With an abundant use of endless montages, the film transitions into the 70s and we see Cruella (Stone) as a grown woman in which her lifestyle as an orphan has sharpened her street smarts and has certainly made her rough around the edges. Anita (now played by Kirby Howell-Baptiste), has moved on with a career, and her new friends are fellow grifters and capers Horace (Paul Walter Hauser) and Jasper (Joel Fry). Strictly going by her birth name of Estella, and wearing a wig to cover her half black, half gray hair, the future dognaper uses her cons as a way to position herself to Baroness’s clothing corporation. There are many secrets that Baroness’s past holds that reveal Anita’s past and true identity. Disgusted by work ethic, Anita transforms and disguises herself into Cruella as she becomes fixated in starting an ongoing conflict of stunts, vandalism, pranks, and other forms of anarchy that undercut Baroness’s ego and abuse of power.
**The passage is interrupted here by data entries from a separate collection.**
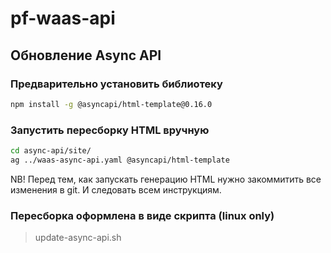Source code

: # pf-waas-api

## Обновление Async API

### Предварительно установить библиотеку

``` bash
npm install -g @asyncapi/html-template@0.16.0
```

### Запустить пересборку HTML вручную

``` bash
cd async-api/site/
ag ../waas-async-api.yaml @asyncapi/html-template
```
NB! Перед тем, как запускать генерацию HTML нужно закоммитить все изменения в git.
И следовать всем инструкциям.

### Пересборка оформлена в виде скрипта (linux only)

> update-async-api.sh


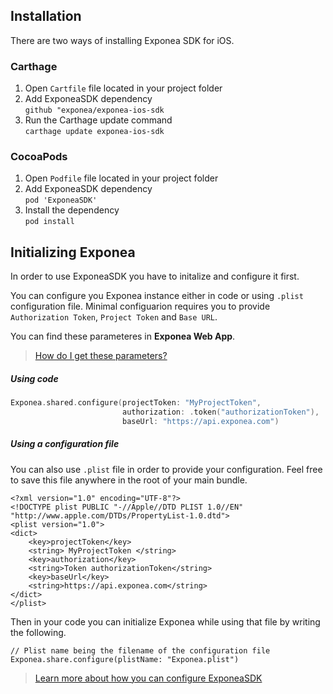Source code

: 
## Installation

There are two ways of installing Exponea SDK for iOS.

### Carthage

1. Open `Cartfile` file located in your project folder
2. Add ExponeaSDK dependency  
`github "exponea/exponea-ios-sdk`
3. Run the Carthage update command  
`carthage update exponea-ios-sdk`

### CocoaPods

1. Open `Podfile` file located in your project folder
2. Add ExponeaSDK dependency  
`pod 'ExponeaSDK'`
3. Install the dependency  
`pod install`


## Initializing Exponea
In order to use ExponeaSDK you have to initalize and configure it first.

You can configure you Exponea instance either in code or using
`.plist` configuration file. Minimal configuarion requires you to provide `Authorization Token`, `Project Token` and `Base URL`. 

You can find these parameteres in **Exponea Web App**.
> [How do I get these parameters?](./CONFIGURATION.md)


##### Using code
```swift
Exponea.shared.configure(projectToken: "MyProjectToken",
                         authorization: .token("authorizationToken"),
                         baseUrl: "https://api.exponea.com")
```

##### Using a configuration file

You can also use `.plist` file in order to provide your configuration. Feel free to save this file anywhere in the root of your main bundle.

```
<?xml version="1.0" encoding="UTF-8"?>
<!DOCTYPE plist PUBLIC "-//Apple//DTD PLIST 1.0//EN" "http://www.apple.com/DTDs/PropertyList-1.0.dtd">
<plist version="1.0">
<dict>
	<key>projectToken</key>
	<string> MyProjectToken </string>
	<key>authorization</key>
	<string>Token authorizationToken</string>
	<key>baseUrl</key>
	<string>https://api.exponea.com</string>
</dict>
</plist>

```

Then in your code you can initialize Exponea while using that file by writing the following.

```
// Plist name being the filename of the configuration file
Exponea.share.configure(plistName: "Exponea.plist")
```

> [Learn more about how you can configure ExponeaSDK](../CONFIG.md)
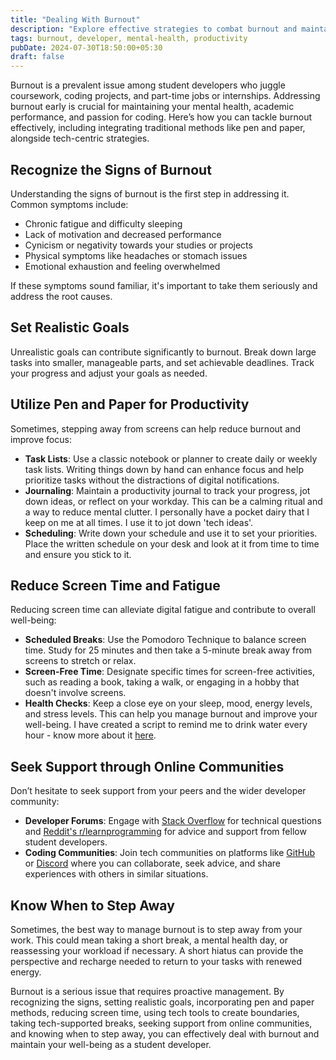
 ```yaml
---
title: "Dealing With Burnout"
description: "Explore effective strategies to combat burnout and maintain well-being while juggling coursework, coding projects, and part-time jobs as a student developer."
tags: burnout, developer, mental-health, productivity
pubDate: 2024-07-30T18:50:00+05:30
draft: false
---
```


Burnout is a prevalent issue among student developers who juggle coursework, coding projects, and part-time jobs or internships. Addressing burnout early is crucial for maintaining your mental health, academic performance, and passion for coding. Here’s how you can tackle burnout effectively, including integrating traditional methods like pen and paper, alongside tech-centric strategies.

## Recognize the Signs of Burnout

Understanding the signs of burnout is the first step in addressing it. Common symptoms include:

- Chronic fatigue and difficulty sleeping
- Lack of motivation and decreased performance
- Cynicism or negativity towards your studies or projects
- Physical symptoms like headaches or stomach issues
- Emotional exhaustion and feeling overwhelmed

If these symptoms sound familiar, it's important to take them seriously and address the root causes.

## Set Realistic Goals

Unrealistic goals can contribute significantly to burnout. Break down large tasks into smaller, manageable parts, and set achievable deadlines. Track your progress and adjust your goals as needed.

## Utilize Pen and Paper for Productivity

Sometimes, stepping away from screens can help reduce burnout and improve focus:

- **Task Lists**: Use a classic notebook or planner to create daily or weekly task lists. Writing things down by hand can enhance focus and help prioritize tasks without the distractions of digital notifications.
- **Journaling**: Maintain a productivity journal to track your progress, jot down ideas, or reflect on your workday. This can be a calming ritual and a way to reduce mental clutter. I personally have a pocket dairy that I keep on me at all times. I use it to jot down 'tech ideas'.
- **Scheduling**: Write down your schedule and use it to set your priorities. Place the written schedule on your desk and look at it from time to time and ensure you stick to it.

## Reduce Screen Time and Fatigue

Reducing screen time can alleviate digital fatigue and contribute to overall well-being:

- **Scheduled Breaks**: Use the Pomodoro Technique to balance screen time. Study for 25 minutes and then take a 5-minute break away from screens to stretch or relax.
- **Screen-Free Time**: Designate specific times for screen-free activities, such as reading a book, taking a walk, or engaging in a hobby that doesn't involve screens.
- **Health Checks**: Keep a close eye on your sleep, mood, energy levels, and stress levels. This can help you manage burnout and improve your well-being. I have created a script to remind me to drink water every hour - know more about it [here](https://www.linkedin.com/posts/nnisarggada_bashscripting-scriptkid-linux-activity-7194757628047060993-1Z7O/).

## Seek Support through Online Communities

Don’t hesitate to seek support from your peers and the wider developer community:

- **Developer Forums**: Engage with [Stack Overflow](https://stackoverflow.com/) for technical questions and [Reddit's r/learnprogramming](https://www.reddit.com/r/learnprogramming/) for advice and support from fellow student developers.
- **Coding Communities**: Join tech communities on platforms like [GitHub](https://github.com/) or [Discord](https://discord.com/) where you can collaborate, seek advice, and share experiences with others in similar situations.

## Know When to Step Away

Sometimes, the best way to manage burnout is to step away from your work. This could mean taking a short break, a mental health day, or reassessing your workload if necessary. A short hiatus can provide the perspective and recharge needed to return to your tasks with renewed energy.

Burnout is a serious issue that requires proactive management. By recognizing the signs, setting realistic goals, incorporating pen and paper methods, reducing screen time, using tech tools to create boundaries, taking tech-supported breaks, seeking support from online communities, and knowing when to step away, you can effectively deal with burnout and maintain your well-being as a student developer.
Unfolding as a revenge study, Cruella is an independent and empowered woman, who wants to capture the roots of the tragedy involving her mother and Baroness that left trauma implications for Cruella years later that left her as an orphan. While the conflict between Cruella and Baroness eventually loses momentum due to rhythmic montages that feel overwritten and overstated, it’s the smaller and more intimate scenes involving Cruella going back to the mansion to grieve over her mother are moments that allow the viewer to feel empathy and even sympathy for Anita/Cruella
The film walks a fine line between being a dark family film with shades of Tim Burton and the kinetic sensibilities of a British caper film that echoes the work of Guy Ritchie. Gillespie’s framework has always been drawn into misunderstood outsiders, his debut Sundance darling Lars and the Real Girl chronicled a lonely man (Ryan Gosling) who finds companionship with a mannequin doll that never felt perverted or in bad taste, and his previous film I, Tonya was a breezy and greatly acted chronicle of disgraced ice skating figure Tonya Harding. He follows his traditions up with Cruella, which he delivers a flawed, but mostly watchable effort in revamping a classic story that has shades of exuberance and other forms of complete disorganization. Also, for a film so long, it never quite reaches the wisdom or sophistication that the story potentially holds due way too many confrontations between Cruella and Baroness. All around the film has many solid moments, yet is derailed to its very choppy and messy execution. The end result isn’t as dramatically engaging as it could have been due to the style and showmanship that suffocates the material. The soundtrack, however, is quite extravagant and on the level of Richard Linklater, Martin Scorsese, Sofia Coppola, and Quentin Tarantino soundtrack good. With a painful running time of 134 mins, the film would have benefited from another edit and two. Overall, Cruella is a watchable and semi-rewarding experience that’s certainly hit-or-miss, but should please diehard Disney fans.